Un logiciel développé à l’université de Columbia est capable de tester automatiquement le bon fonctionnement des systèmes de reconnaissance de modèles pour voitures autonomes. Cela a déjà permis de découvrir des milliers d’erreurs qui n’avaient précédemment encore jamais été détectées.

Si on veut mettre en circulation d’ici dix ans des voitures autonomes, il sera crucial qu’on puisse faire confiance toujours et à cent pour cent à leur système d’identification de modèles. Il n’est cependant pas évident de tester ces systèmes pour y découvrir des bugs éventuels: il n’y a en effet pas de code qu’on puisse simplement ‘debugger’.

Problème de boîte noire

Ces systèmes utilisent en effet l’apprentissage profond (‘deep learning’) pour extraire des modèles (gabarits) de grandes quantités de données et ainsi s’améliorer. La solution qui en résulte, semble souvent fonctionner extrêmement bien, mais la manière dont cela se passe précisément, nous échappe totalement. Il nous est donc malaisé de leur faire confiance en toutes circonstances. C’est ainsi que les voitures autonomes peuvent être trompées par des panneaux routiers manipulés, ce qui les incite à prendre de mauvaises décisions.
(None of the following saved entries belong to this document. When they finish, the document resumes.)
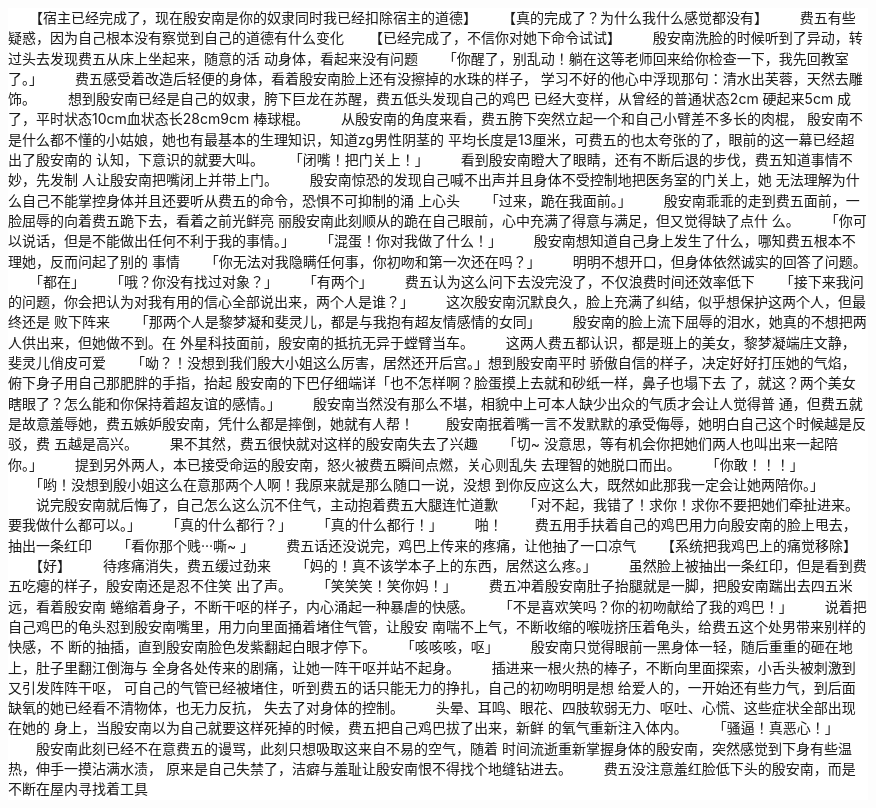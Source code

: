  　　【宿主已经完成了，现在殷安南是你的奴隶同时我已经扣除宿主的道德】
 　　【真的完成了？为什么我什么感觉都没有】
 　　费五有些疑惑，因为自己根本没有察觉到自己的道德有什么变化
 　　【已经完成了，不信你对她下命令试试】
 　　殷安南洗脸的时候听到了异动，转过头去发现费五从床上坐起来，随意的活 动身体，看起来没有问题
 　　「你醒了，别乱动！躺在这等老师回来给你检查一下，我先回教室了。」
 　　费五感受着改造后轻便的身体，看着殷安南脸上还有没擦掉的水珠的样子， 学习不好的他心中浮现那句：清水出芙蓉，天然去雕饰。
 　　想到殷安南已经是自己的奴隶，胯下巨龙在苏醒，费五低头发现自己的鸡巴 已经大变样，从曾经的普通状态2cm 硬起来5cm 成了，平时状态10cm血状态长28cm9cm 棒球棍。
 　　从殷安南的角度来看，费五胯下突然立起一个和自己小臂差不多长的肉棍， 殷安南不是什么都不懂的小姑娘，她也有最基本的生理知识，知道zg男性阴茎的 平均长度是13厘米，可费五的也太夸张的了，眼前的这一幕已经超出了殷安南的 认知，下意识的就要大叫。
 　　「闭嘴！把门关上！」
 　　看到殷安南瞪大了眼睛，还有不断后退的步伐，费五知道事情不妙，先发制 人让殷安南把嘴闭上并带上门。
 　　殷安南惊恐的发现自己喊不出声并且身体不受控制地把医务室的门关上，她 无法理解为什么自己不能掌控身体并且还要听从费五的命令，恐惧不可抑制的涌 上心头
 　　「过来，跪在我面前。」
 　　殷安南乖乖的走到费五面前，一脸屈辱的向着费五跪下去，看着之前光鲜亮 丽殷安南此刻顺从的跪在自己眼前，心中充满了得意与满足，但又觉得缺了点什 么。
 　　「你可以说话，但是不能做出任何不利于我的事情。」
 　　「混蛋！你对我做了什么！」
 　　殷安南想知道自己身上发生了什么，哪知费五根本不理她，反而问起了别的 事情
 　　「你无法对我隐瞒任何事，你初吻和第一次还在吗？」
 　　明明不想开口，但身体依然诚实的回答了问题。
 　　「都在」
 　　「哦？你没有找过对象？」
 　　「有两个」
 　　费五认为这么问下去没完没了，不仅浪费时间还效率低下
 　　「接下来我问的问题，你会把认为对我有用的信心全部说出来，两个人是谁？」
 　　这次殷安南沉默良久，脸上充满了纠结，似乎想保护这两个人，但最终还是 败下阵来
 　　「那两个人是黎梦凝和斐灵儿，都是与我抱有超友情感情的女同」
 　　殷安南的脸上流下屈辱的泪水，她真的不想把两人供出来，但她做不到。在 外星科技面前，殷安南的抵抗无异于螳臂当车。
 　　这两人费五都认识，都是班上的美女，黎梦凝端庄文静，斐灵儿俏皮可爱
 　　「呦？！没想到我们殷大小姐这么厉害，居然还开后宫。」想到殷安南平时 骄傲自信的样子，决定好好打压她的气焰，俯下身子用自己那肥胖的手指，抬起 殷安南的下巴仔细端详「也不怎样啊？脸蛋摸上去就和砂纸一样，鼻子也塌下去 了，就这？两个美女瞎眼了？怎么能和你保持着超友谊的感情。」
 　　殷安南当然没有那么不堪，相貌中上可本人缺少出众的气质才会让人觉得普 通，但费五就是故意羞辱她，费五嫉妒殷安南，凭什么都是摔倒，她就有人帮！
 　　殷安南抿着嘴一言不发默默的承受侮辱，她明白自己这个时候越是反驳，费 五越是高兴。
 　　果不其然，费五很快就对这样的殷安南失去了兴趣
 　　「切~ 没意思，等有机会你把她们两人也叫出来一起陪你。」
 　　提到另外两人，本已接受命运的殷安南，怒火被费五瞬间点燃，关心则乱失 去理智的她脱口而出。
 　　「你敢！！！」
 　　「哟！没想到殷小姐这么在意那两个人啊！我原来就是那么随口一说，没想 到你反应这么大，既然如此那我一定会让她两陪你。」
 　　说完殷安南就后悔了，自己怎么这么沉不住气，主动抱着费五大腿连忙道歉
 　　「对不起，我错了！求你！求你不要把她们牵扯进来。要我做什么都可以。」
 　　「真的什么都行？」
 　　「真的什么都行！」
 　　啪！
 　　费五用手扶着自己的鸡巴用力向殷安南的脸上甩去，抽出一条红印
 　　「看你那个贱···嘶~ 」
 　　费五话还没说完，鸡巴上传来的疼痛，让他抽了一口凉气
 　　【系统把我鸡巴上的痛觉移除】
 　　【好】
 　　待疼痛消失，费五缓过劲来
 　　「妈的！真不该学本子上的东西，居然这么疼。」
 　　虽然脸上被抽出一条红印，但是看到费五吃瘪的样子，殷安南还是忍不住笑 出了声。
 　　「笑笑笑！笑你妈！」
 　　费五冲着殷安南肚子抬腿就是一脚，把殷安南踹出去四五米远，看着殷安南 蜷缩着身子，不断干呕的样子，内心涌起一种暴虐的快感。
 　　「不是喜欢笑吗？你的初吻献给了我的鸡巴！」
 　　说着把自己鸡巴的龟头怼到殷安南嘴里，用力向里面捅着堵住气管，让殷安 南喘不上气，不断收缩的喉咙挤压着龟头，给费五这个处男带来别样的快感，不 断的抽插，直到殷安南脸色发紫翻起白眼才停下。
 　　「咳咳咳，呕」
 　　殷安南只觉得眼前一黑身体一轻，随后重重的砸在地上，肚子里翻江倒海与 全身各处传来的剧痛，让她一阵干呕并站不起身。
 　　插进来一根火热的棒子，不断向里面探索，小舌头被刺激到又引发阵阵干呕， 可自己的气管已经被堵住，听到费五的话只能无力的挣扎，自己的初吻明明是想 给爱人的，一开始还有些力气，到后面缺氧的她已经看不清物体，也无力反抗， 失去了对身体的控制。
 　　头晕、耳鸣、眼花、四肢软弱无力、呕吐、心慌、这些症状全部出现在她的 身上，当殷安南以为自己就要这样死掉的时候，费五把自己鸡巴拔了出来，新鲜 的氧气重新注入体内。
 　　「骚逼！真恶心！」
 　　殷安南此刻已经不在意费五的谩骂，此刻只想吸取这来自不易的空气，随着 时间流逝重新掌握身体的殷安南，突然感觉到下身有些温热，伸手一摸沾满水渍， 原来是自己失禁了，洁癖与羞耻让殷安南恨不得找个地缝钻进去。
 　　费五没注意羞红脸低下头的殷安南，而是不断在屋内寻找着工具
Jusqu’à présent, ces panneaux manipulés étaient créés manuellement et sciemment par des personnes en vue de défier le système AI. Des chercheurs de l’université de Columbia ont à présent trouvé une façon de tester les systèmes équipant les voitures autonomes d’une manière consistante, à savoir mettre à l’épreuve l’intelligence artificielle elle-même.

Ils ont à cette fin mis au point DeepXplore qui se base sur des illustrations de test à partir desquelles un système de ‘deep learning’ déduit des modèles. Il s’agit ensuite de manipuler progressivement ces images jusqu’à engendrer des décisions erronées.

Prévoir quand l’AI ratera un virage

La photo plus sombre montre que le système se trompe et nécessite donc un entraînement supplémentaire.
La photo plus sombre montre que le système se trompe et nécessite donc un entraînement supplémentaire.© Columbia Engineering

Un exemple: un système AI voit apparaître la photo d’une route tournant vers la gauche et en déduit que la voiture autonome doit obliquer à gauche. DeepXplore assombrit ensuite progressivement la photo jusqu’au moment où le système AI génère une décision contraire. Si le système AI demande subitement à la voiture d’obliquer vers la droite, celle-ci va heurter le rail de sécurité. Le système sait donc alors que dans ces circonstances, il doit mieux s’entraîner, afin de bien interpréter aussi les photos plus sombres.

DeepXplore est conçu de manière à traiter les photos jusqu’à ce que le système AI prenne le plus de décisions contradictoires possibles. Il peut ainsi aussi simuler la présence de tellement d’impuretés sur une caméra de la voiture que le système AI se trompe.

En testant leur software sur quinze réseaux neuraux existants, dont le réseau Dave 2 de Nvidia pour voitures autonomes, les chercheurs ont découvert des milliers de bugs qui n’avaient précédemment encore jamais été détectés.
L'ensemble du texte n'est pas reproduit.